WASHINGTON, DC —
Zimbabwean-born Phillip Sibanda, like many of his country men and women, left his birth home in 2002 in pursuit of, as he puts it, greener pastures. He settled in Manchester, in the United Kingom.
A self-described rural boy, he was born and raised in Filabusi, in Matebeleland South, by his grandparents and his mother. “I have never met my father in my life.”
Despite having grown and left to start a new life in Europe, Sibanda said he’s never forgotten his humble beginnings.
“I come from a poor, poor, poor community in Filabusi, and whenever I think of those people, sometimes, I cry PJ.”
Sibanda said he has memories of going to school without shoes or clothes to change often, and felt he could make a difference, from the UK where he lives, to help those left behind.
He decided to start a non-profit organization of his own, called Bopoma Village, which is based in Zaka, Masvingo Province. Sibanda lived in Masvingo and worked at the Toyota plant there.
“I am helping 402 children, orphans, in Masvingo in Zaka.

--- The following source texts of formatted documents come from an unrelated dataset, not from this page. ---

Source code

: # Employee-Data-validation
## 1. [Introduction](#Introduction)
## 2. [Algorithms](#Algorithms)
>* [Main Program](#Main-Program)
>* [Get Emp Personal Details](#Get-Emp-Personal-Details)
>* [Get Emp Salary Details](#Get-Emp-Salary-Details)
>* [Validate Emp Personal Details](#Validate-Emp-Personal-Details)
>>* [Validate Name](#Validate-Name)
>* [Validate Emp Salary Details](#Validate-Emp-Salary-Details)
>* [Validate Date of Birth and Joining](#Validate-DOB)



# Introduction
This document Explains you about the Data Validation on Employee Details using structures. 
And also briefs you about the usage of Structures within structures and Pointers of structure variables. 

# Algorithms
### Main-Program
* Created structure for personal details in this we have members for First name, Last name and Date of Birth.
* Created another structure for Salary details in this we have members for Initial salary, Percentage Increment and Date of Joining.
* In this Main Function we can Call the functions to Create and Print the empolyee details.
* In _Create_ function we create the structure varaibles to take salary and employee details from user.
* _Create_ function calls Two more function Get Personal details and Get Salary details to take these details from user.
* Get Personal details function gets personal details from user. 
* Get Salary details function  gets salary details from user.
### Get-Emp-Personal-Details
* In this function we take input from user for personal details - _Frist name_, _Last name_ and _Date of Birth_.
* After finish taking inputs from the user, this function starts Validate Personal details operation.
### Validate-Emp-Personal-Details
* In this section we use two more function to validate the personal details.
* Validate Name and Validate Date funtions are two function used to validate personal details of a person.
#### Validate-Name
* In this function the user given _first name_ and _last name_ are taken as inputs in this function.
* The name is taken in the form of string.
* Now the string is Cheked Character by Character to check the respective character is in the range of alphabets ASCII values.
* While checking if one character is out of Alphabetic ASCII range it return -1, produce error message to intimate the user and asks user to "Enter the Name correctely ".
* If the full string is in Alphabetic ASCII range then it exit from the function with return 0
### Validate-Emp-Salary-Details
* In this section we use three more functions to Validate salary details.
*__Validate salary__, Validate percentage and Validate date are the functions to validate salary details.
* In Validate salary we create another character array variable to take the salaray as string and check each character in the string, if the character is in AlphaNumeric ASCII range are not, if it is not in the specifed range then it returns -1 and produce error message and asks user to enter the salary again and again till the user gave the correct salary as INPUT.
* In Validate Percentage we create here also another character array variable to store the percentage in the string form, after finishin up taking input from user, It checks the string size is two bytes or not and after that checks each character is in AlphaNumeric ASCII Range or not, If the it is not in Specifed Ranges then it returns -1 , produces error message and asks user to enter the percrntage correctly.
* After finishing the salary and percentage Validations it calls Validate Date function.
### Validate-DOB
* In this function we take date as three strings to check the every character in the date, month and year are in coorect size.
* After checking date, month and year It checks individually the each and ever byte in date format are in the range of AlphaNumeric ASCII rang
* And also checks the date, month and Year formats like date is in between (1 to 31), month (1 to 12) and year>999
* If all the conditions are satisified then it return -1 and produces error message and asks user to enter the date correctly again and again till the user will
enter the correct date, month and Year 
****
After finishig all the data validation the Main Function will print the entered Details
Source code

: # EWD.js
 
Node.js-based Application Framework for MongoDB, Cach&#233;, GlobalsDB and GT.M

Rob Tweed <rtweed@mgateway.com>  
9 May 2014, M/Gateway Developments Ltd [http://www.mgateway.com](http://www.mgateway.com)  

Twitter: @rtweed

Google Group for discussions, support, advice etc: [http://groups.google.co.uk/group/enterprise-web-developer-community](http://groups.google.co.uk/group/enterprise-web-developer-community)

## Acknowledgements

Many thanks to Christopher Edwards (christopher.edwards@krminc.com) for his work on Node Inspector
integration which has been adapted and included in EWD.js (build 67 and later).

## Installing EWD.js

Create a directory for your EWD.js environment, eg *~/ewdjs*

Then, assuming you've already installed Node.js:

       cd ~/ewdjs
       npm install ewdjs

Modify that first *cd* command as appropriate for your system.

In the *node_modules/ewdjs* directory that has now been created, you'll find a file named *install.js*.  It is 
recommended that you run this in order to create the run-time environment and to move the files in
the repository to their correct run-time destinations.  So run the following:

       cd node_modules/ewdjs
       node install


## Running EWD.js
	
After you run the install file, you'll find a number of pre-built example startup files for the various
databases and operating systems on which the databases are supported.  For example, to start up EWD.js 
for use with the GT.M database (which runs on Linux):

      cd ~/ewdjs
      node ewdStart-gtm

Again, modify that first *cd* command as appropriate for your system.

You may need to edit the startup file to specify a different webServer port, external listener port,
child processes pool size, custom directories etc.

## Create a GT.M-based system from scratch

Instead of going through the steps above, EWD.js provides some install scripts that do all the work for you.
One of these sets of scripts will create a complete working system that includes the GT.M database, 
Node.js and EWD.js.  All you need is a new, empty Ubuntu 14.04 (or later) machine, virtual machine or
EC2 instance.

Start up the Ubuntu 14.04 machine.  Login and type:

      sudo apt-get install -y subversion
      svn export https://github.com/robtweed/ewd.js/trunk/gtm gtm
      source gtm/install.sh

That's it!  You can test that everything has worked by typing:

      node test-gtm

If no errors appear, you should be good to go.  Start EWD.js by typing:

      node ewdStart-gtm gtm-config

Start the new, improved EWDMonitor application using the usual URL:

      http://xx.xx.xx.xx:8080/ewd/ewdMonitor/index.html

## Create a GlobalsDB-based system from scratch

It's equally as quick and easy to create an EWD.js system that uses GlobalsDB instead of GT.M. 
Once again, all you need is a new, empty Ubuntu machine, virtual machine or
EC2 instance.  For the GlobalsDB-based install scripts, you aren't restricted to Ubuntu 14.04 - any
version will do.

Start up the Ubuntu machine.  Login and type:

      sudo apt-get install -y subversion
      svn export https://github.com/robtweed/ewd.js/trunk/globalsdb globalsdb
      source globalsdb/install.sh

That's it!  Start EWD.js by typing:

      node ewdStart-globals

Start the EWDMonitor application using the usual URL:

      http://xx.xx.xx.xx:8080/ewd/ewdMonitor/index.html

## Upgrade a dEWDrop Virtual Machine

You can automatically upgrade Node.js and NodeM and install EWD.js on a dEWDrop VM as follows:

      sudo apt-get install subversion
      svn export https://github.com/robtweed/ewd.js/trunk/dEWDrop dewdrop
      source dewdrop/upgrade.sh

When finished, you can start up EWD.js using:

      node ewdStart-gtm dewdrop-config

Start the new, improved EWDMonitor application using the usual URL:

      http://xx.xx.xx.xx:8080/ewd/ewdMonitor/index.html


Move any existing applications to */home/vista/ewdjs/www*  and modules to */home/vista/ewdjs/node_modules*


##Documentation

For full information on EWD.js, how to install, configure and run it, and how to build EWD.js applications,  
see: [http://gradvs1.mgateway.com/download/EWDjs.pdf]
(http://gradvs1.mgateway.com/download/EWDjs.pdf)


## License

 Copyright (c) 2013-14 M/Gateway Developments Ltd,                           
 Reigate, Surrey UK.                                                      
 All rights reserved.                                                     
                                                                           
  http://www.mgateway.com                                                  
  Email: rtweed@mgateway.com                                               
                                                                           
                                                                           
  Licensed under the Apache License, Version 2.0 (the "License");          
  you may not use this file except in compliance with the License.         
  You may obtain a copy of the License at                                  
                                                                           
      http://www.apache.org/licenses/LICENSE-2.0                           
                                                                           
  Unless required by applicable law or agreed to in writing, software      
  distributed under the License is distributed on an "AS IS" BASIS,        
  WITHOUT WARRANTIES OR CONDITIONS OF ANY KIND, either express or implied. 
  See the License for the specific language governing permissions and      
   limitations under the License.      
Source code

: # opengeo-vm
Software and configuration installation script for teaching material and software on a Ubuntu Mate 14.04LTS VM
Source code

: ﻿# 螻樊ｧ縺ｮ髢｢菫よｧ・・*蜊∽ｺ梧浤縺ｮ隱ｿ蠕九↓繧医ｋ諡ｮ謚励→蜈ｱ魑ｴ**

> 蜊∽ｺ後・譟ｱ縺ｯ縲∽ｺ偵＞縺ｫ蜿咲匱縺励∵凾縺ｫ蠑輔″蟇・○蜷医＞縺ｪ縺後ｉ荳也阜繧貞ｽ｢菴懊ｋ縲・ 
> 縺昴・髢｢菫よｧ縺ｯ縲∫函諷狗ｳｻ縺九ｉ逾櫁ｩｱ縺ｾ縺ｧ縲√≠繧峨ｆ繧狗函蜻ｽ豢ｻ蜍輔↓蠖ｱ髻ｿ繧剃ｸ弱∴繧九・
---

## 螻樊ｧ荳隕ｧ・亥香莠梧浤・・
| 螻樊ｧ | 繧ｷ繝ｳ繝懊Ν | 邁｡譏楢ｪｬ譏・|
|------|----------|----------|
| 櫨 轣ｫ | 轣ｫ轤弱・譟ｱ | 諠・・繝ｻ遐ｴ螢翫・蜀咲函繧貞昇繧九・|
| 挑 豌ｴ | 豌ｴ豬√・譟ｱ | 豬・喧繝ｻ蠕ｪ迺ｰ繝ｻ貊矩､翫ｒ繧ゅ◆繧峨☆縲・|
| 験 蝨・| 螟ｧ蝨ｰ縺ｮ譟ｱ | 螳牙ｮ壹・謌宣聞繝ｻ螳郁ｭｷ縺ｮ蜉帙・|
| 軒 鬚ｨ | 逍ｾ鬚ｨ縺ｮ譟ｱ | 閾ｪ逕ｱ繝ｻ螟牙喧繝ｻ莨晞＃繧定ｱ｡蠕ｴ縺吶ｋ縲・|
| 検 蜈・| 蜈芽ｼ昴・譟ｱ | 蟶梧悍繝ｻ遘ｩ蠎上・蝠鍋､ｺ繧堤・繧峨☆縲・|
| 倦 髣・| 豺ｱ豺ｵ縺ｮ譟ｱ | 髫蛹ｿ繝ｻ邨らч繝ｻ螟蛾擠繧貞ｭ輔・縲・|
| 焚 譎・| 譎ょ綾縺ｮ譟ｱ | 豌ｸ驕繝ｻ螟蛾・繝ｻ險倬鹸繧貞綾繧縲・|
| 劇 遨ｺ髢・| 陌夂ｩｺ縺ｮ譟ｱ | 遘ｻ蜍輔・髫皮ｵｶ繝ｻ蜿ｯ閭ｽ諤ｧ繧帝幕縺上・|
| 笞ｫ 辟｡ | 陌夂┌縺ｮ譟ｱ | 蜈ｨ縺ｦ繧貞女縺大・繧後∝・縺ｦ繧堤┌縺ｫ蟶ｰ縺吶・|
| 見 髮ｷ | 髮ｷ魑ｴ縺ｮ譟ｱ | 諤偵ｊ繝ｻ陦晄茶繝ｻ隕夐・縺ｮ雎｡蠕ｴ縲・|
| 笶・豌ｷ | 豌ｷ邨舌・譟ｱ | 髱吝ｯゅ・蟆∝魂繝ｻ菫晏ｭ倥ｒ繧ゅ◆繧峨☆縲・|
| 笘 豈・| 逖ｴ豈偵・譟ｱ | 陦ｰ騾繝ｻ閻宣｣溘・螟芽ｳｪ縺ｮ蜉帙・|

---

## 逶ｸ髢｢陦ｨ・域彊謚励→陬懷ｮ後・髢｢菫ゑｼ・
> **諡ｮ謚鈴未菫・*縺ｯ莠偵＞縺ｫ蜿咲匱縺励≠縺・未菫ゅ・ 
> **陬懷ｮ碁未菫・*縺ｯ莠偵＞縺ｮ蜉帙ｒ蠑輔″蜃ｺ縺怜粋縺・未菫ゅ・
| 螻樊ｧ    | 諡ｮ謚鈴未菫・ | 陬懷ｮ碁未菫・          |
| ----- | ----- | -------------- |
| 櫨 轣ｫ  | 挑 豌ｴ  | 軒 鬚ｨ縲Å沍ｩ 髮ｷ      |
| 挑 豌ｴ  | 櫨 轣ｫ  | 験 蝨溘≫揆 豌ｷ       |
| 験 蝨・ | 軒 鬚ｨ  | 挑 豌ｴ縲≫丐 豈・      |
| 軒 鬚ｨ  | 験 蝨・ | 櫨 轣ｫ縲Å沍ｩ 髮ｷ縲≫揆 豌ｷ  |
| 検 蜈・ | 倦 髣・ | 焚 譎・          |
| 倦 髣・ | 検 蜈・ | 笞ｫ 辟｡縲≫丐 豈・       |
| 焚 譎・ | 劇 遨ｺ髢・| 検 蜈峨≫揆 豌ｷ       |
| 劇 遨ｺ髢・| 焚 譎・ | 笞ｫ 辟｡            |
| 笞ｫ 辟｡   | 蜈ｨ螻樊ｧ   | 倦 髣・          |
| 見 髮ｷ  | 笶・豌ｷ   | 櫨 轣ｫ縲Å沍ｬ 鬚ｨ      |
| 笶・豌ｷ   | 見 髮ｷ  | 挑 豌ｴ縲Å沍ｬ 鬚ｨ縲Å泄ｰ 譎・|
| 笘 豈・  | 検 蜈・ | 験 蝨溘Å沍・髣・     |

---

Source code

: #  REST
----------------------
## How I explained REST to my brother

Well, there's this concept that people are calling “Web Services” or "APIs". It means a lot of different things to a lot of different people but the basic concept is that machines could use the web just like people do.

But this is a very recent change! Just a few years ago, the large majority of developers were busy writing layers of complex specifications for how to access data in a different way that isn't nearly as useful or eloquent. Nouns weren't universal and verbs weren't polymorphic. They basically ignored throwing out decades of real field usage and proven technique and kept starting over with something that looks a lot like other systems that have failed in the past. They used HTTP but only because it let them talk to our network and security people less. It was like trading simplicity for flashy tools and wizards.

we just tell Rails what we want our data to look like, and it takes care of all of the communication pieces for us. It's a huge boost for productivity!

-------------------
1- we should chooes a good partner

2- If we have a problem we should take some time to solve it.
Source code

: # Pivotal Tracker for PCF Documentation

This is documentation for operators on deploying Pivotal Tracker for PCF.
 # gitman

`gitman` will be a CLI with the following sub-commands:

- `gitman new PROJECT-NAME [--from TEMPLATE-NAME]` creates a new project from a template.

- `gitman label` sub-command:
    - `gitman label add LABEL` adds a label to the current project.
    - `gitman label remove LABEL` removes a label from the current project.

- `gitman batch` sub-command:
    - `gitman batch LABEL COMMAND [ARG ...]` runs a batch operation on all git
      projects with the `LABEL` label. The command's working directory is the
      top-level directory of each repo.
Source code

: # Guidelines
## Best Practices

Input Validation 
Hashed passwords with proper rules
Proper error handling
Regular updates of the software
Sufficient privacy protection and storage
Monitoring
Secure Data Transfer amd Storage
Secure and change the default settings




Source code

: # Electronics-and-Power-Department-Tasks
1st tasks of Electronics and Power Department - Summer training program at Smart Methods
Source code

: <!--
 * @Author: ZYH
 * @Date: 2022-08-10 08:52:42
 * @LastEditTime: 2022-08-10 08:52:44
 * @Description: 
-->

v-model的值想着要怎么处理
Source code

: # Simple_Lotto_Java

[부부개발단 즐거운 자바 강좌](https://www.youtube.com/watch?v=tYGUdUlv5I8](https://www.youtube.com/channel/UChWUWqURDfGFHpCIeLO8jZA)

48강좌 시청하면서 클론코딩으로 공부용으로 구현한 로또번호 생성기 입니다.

That’s what I do,” explained Sibanda.
The decision to help orphans or those in need, for Sibanda, started with the children of his close friends, about nine or 10 of them, whom he said died while he was away in the UK, from various illnesses.
So imagine me filling every drum of 210 liters with clothes, you know, with clothes. So imagine, I had a 7.5-ton truck full of clothes.”
He said he made a commitment to help the children, and just stuck with it, expanding it along the way.
“Those children, when they saw me coming back, it was like seeing their fathers and whatever, so I promised them that next time when I come, I will bring you some clothes. And that’s what I promised them,” said Sibanda.
He kept his promise.
“When I went back I brought them some drums full of clothes, at Toyata Masvingo, that was the beginning.”
Sibanda sent about 15 drums to Zimbabwe in 2015, full of clothes, shoes and other supplies.
“In September I had 15 drums of clothes,” explained Sibanda. “A drum is about 210 liters, the size of a drum. So imagine me filling every drum of 210 liters with clothes, you know, with clothes. So imagine, I had a 7.5-ton truck full of clothes.”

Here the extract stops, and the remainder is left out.